Task to carry out
With pictures omitted, output the records below exactly as they appear.

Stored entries
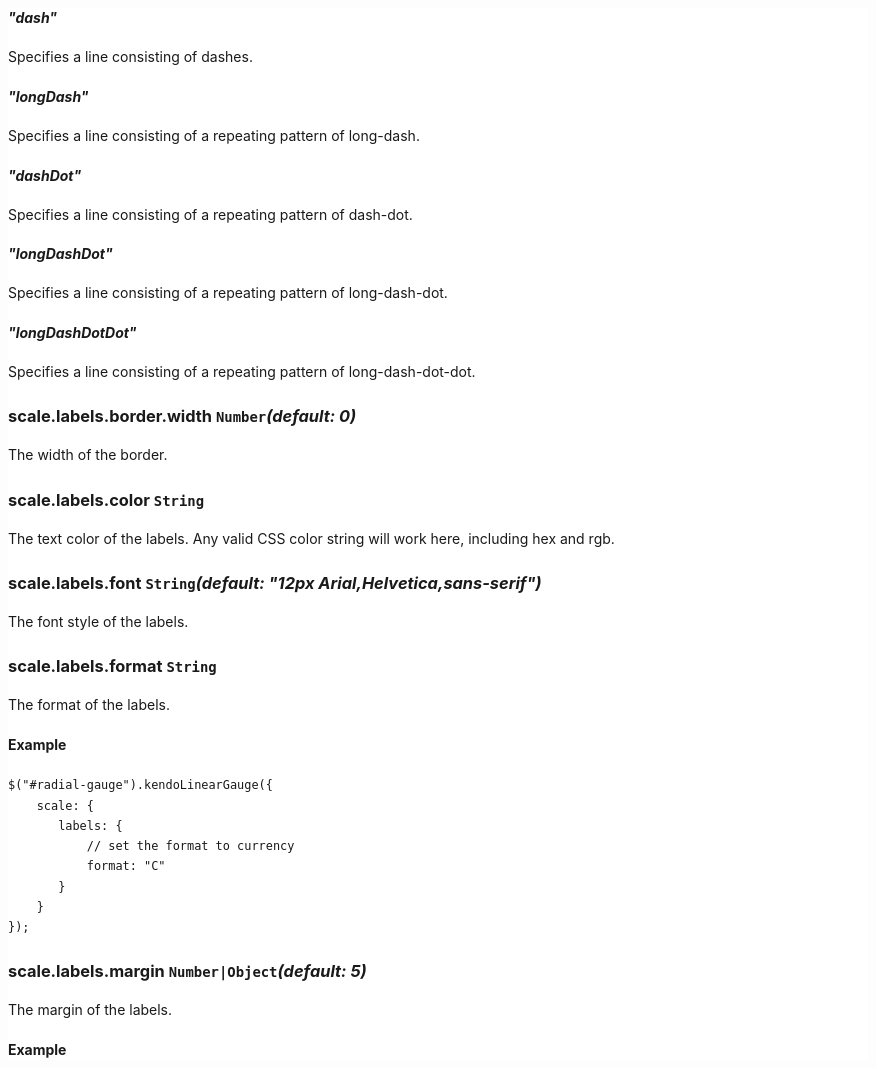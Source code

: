 #### *"dash"*

Specifies a line consisting of dashes.

#### *"longDash"*

Specifies a line consisting of a repeating pattern of long-dash.

#### *"dashDot"*

Specifies a line consisting of a repeating pattern of dash-dot.

#### *"longDashDot"*

Specifies a line consisting of a repeating pattern of long-dash-dot.

#### *"longDashDotDot"*

Specifies a line consisting of a repeating pattern of long-dash-dot-dot.

### scale.labels.border.width `Number`*(default: 0)*

 The width of the border.

### scale.labels.color `String`

The text color of the labels.
Any valid CSS color string will work here, including hex and rgb.

### scale.labels.font `String`*(default: "12px Arial,Helvetica,sans-serif")*

The font style of the labels.

### scale.labels.format `String`

The format of the labels.

#### Example

    $("#radial-gauge").kendoLinearGauge({
        scale: {
           labels: {
               // set the format to currency
               format: "C"
           }
        }
    });

### scale.labels.margin `Number|Object`*(default: 5)*

 The margin of the labels.

#### Example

Completed task
Source code

: #### *"dash"*

Specifies a line consisting of dashes.

#### *"longDash"*

Specifies a line consisting of a repeating pattern of long-dash.

#### *"dashDot"*

Specifies a line consisting of a repeating pattern of dash-dot.

#### *"longDashDot"*

Specifies a line consisting of a repeating pattern of long-dash-dot.

#### *"longDashDotDot"*

Specifies a line consisting of a repeating pattern of long-dash-dot-dot.

### scale.labels.border.width `Number`*(default: 0)*

 The width of the border.

### scale.labels.color `String`

The text color of the labels.
Any valid CSS color string will work here, including hex and rgb.

### scale.labels.font `String`*(default: "12px Arial,Helvetica,sans-serif")*

The font style of the labels.

### scale.labels.format `String`

The format of the labels.

#### Example

    $("#radial-gauge").kendoLinearGauge({
        scale: {
           labels: {
               // set the format to currency
               format: "C"
           }
        }
    });

### scale.labels.margin `Number|Object`*(default: 5)*

 The margin of the labels.

#### Example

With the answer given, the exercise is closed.